L’avion, ce n’est pas qu’un loisir, ça permet aussi de désenclaver des territoires, ça a une utilité économique. Qu’en faites-vous ? La contribution d’un aéroport au développement économique d’un territoire, en tout cas pour Poitiers, n’a jamais été prouvée. Il faut questionner les croyances. Poitiers est à une heure et quart de Paris et de Bordeaux. Notre aéroport est structurellement déficitaire et nécessite deux millions d’euros d’argent public par an. Est-ce raisonnable d’y consacrer autant d’argent alors qu’on pourrait investir dans les mobilités du quotidien ? C’est d’ailleurs ce que demandent les entreprises du territoire. Donc vous voulez arrêter de subventionner aussi l’aéroport de Poitiers ? Récemment, la question s’est posée de savoir si on renforçait notre soutien à l’aéroport pour le renforcer face à la crise, qui rend son avenir incertain. Après débat, la réponse des élus a été que non, les priorités sont ailleurs. Là encore, pas de caricature : il ne s’agit pas de fermer un aéroport dont les usages sanitaires, par exemple, doivent être protégés. L’emploi lié au secteur aérien, c’est plus de 400 000 emplois en France. Ce serait irresponsable de ne pas voir cette réalité. Mais deux options s’offrent à nous : soit on anticipe les changements, soit on les subit. A Poitiers et à Châtellerault, nous sommes par exemple engagés dans un projet qui s’appelle «Transition collective», pour accompagner sur deux ans l’évolution des emplois les plus menacés dans la crise actuelle et face à la crise écologique, dont certains emplois du secteur aéronautique.
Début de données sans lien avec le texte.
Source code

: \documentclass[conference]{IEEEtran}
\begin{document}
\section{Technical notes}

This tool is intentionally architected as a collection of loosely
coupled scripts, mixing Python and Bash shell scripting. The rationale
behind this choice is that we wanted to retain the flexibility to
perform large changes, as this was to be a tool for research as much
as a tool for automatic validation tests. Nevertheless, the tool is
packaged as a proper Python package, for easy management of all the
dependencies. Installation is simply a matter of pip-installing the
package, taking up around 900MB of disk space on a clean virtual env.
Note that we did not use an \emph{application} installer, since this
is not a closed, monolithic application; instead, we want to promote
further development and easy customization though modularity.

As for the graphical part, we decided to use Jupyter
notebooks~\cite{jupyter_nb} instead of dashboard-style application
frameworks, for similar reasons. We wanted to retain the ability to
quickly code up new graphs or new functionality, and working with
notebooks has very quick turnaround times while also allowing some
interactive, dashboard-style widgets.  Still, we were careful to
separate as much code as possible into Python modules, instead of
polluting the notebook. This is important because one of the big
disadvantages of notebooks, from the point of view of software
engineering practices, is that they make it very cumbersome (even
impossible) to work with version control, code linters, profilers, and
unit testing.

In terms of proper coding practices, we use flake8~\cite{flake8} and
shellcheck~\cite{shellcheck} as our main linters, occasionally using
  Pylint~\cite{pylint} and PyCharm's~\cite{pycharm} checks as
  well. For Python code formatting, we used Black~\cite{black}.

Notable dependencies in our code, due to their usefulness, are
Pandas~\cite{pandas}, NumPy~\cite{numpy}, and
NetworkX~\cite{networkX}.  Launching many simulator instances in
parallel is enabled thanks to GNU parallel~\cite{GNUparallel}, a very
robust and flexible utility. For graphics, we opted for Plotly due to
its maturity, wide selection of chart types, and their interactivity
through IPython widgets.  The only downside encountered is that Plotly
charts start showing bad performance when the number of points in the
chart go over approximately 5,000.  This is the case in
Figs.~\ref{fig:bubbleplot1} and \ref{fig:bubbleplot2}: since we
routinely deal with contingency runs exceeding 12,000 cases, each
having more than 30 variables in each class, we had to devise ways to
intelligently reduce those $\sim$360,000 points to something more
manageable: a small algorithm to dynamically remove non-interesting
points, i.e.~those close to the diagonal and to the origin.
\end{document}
Vous ne croyez pas à l’innovation dans le secteur aérien ? C’est un levier mais croire qu’elle résoudra tout, c’est une illusion. Aujourd’hui, il y a ce qu’on appelle l’effet rebond : à court terme, le gain énergétique obtenu avec l’innovation risque d’être dépassé par l’augmentation du trafic aérien en parallèle. Il faut vraiment concilier le progrès technologique et l’ajustement du trafic. Mais cet appel à la sobriété, je ne suis vraiment pas la seule à le porter : les rapports scientifiques sont unanimes, la Convention citoyenne pour le climat portait de nombreuses propositions à cet égard qui n’ont pas été retenues, et la jeunesse qui se mobilise revendique aussi cet engagement.
On a l’impression que les écologistes proposent surtout de voyager moins. C’est moins enthousiasmant que l’aéropostale. Comment pouvez-vous nous faire rêver aujourd’hui ? Déjà en ne reniant pas notre imaginaire : j’adore Vol de nuit et Saint-Exupéry. Mais aujourd’hui, nous soutenons des imaginaires différents de l’aventure. Par exemple, à Poitiers, nous avons lancé un défi à la jeunesse : rejoindre Marburg, notre ville jumelle, en Allemagne, avec des transports 100% décarbonés. Cela suscite l’imaginaire de l’aventure. Aujourd’hui, certaines personnes ont l’habitude des week-ends à l’autre bout du monde. Mais le voyage doit être une vraie évasion et plus de sobriété peut conduire à retrouver le goût de l’exceptionnel, de l’aventure à notre porte. J’ai moi-même découvert ces modes des voyages et je recommande à quiconque d’expérimenter l’aventure.